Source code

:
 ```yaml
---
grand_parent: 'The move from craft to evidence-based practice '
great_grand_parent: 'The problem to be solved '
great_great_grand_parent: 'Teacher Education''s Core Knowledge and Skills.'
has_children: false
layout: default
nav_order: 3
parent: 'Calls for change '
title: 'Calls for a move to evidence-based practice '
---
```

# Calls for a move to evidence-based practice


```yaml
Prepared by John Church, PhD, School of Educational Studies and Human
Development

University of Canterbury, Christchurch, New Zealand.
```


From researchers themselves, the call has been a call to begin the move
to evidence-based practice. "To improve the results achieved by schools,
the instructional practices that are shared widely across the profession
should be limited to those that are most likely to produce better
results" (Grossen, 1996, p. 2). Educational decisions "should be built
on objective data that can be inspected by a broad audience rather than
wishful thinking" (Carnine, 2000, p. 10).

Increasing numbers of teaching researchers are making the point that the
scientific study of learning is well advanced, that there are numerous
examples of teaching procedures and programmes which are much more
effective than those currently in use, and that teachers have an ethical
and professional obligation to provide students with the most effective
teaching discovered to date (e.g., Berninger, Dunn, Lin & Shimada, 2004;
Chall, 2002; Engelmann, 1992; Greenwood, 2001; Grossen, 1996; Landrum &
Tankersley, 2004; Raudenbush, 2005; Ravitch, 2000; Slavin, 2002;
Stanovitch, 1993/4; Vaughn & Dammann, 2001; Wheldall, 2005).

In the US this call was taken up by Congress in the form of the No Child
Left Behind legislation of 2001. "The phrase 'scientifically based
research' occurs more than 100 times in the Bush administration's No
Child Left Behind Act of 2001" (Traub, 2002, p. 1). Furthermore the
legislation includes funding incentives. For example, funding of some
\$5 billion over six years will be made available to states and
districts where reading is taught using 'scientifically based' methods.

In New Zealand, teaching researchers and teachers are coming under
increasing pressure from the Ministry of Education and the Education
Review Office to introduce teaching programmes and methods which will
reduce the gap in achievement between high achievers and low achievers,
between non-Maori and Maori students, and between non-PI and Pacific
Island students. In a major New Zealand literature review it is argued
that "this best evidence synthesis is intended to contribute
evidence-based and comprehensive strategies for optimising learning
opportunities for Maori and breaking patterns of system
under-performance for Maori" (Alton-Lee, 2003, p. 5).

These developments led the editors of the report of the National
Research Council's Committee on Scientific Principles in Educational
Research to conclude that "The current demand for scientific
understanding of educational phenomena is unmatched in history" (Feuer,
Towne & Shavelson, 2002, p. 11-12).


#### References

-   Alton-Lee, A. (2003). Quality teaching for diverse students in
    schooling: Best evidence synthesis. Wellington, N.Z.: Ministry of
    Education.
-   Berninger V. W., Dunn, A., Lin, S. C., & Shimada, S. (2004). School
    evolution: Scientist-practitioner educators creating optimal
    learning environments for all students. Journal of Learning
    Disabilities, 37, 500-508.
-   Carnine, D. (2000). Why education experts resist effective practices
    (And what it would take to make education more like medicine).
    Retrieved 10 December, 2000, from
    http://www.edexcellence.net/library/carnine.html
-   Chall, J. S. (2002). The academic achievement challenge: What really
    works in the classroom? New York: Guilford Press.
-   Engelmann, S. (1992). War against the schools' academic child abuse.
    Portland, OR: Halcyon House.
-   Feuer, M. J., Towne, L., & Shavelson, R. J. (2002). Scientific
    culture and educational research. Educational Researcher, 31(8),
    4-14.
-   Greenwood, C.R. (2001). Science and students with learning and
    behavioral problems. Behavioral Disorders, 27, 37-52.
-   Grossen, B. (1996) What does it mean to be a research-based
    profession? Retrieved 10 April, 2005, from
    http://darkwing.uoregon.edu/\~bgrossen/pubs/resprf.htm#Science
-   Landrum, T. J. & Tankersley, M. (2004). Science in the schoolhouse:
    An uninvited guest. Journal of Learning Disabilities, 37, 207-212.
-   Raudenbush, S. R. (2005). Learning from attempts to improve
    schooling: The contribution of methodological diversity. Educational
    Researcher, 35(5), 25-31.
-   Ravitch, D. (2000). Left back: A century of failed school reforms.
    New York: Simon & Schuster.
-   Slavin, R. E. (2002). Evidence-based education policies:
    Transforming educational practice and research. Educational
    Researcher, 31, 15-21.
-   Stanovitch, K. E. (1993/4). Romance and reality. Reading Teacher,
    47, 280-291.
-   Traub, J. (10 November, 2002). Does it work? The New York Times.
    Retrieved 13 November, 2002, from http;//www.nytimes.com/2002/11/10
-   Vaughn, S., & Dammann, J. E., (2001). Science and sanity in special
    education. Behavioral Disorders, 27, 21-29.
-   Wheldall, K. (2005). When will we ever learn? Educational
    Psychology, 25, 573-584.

━━━━━━━━━━━━━━━━━━━━

Could you reproduce exactly the lines of the entries above, from the one with "examples of teaching" through the one with "S. (2004). School", and nothing else?

REPLY
examples of teaching procedures and programmes which are much more
effective than those currently in use, and that teachers have an ethical
and professional obligation to provide students with the most effective
teaching discovered to date (e.g., Berninger, Dunn, Lin & Shimada, 2004;
Chall, 2002; Engelmann, 1992; Greenwood, 2001; Grossen, 1996; Landrum &
Tankersley, 2004; Raudenbush, 2005; Ravitch, 2000; Slavin, 2002;
Stanovitch, 1993/4; Vaughn & Dammann, 2001; Wheldall, 2005).

In the US this call was taken up by Congress in the form of the No Child
Left Behind legislation of 2001. "The phrase 'scientifically based
research' occurs more than 100 times in the Bush administration's No
Child Left Behind Act of 2001" (Traub, 2002, p. 1). Furthermore the
legislation includes funding incentives. For example, funding of some
\$5 billion over six years will be made available to states and
districts where reading is taught using 'scientifically based' methods.

In New Zealand, teaching researchers and teachers are coming under
increasing pressure from the Ministry of Education and the Education
Review Office to introduce teaching programmes and methods which will
reduce the gap in achievement between high achievers and low achievers,
between non-Maori and Maori students, and between non-PI and Pacific
Island students. In a major New Zealand literature review it is argued
that "this best evidence synthesis is intended to contribute
evidence-based and comprehensive strategies for optimising learning
opportunities for Maori and breaking patterns of system
under-performance for Maori" (Alton-Lee, 2003, p. 5).

These developments led the editors of the report of the National
Research Council's Committee on Scientific Principles in Educational
Research to conclude that "The current demand for scientific
understanding of educational phenomena is unmatched in history" (Feuer,
Towne & Shavelson, 2002, p. 11-12).


#### References

-   Alton-Lee, A. (2003). Quality teaching for diverse students in
    schooling: Best evidence synthesis. Wellington, N.Z.: Ministry of
    Education.
-   Berninger V. W., Dunn, A., Lin, S. C., & Shimada, S. (2004). School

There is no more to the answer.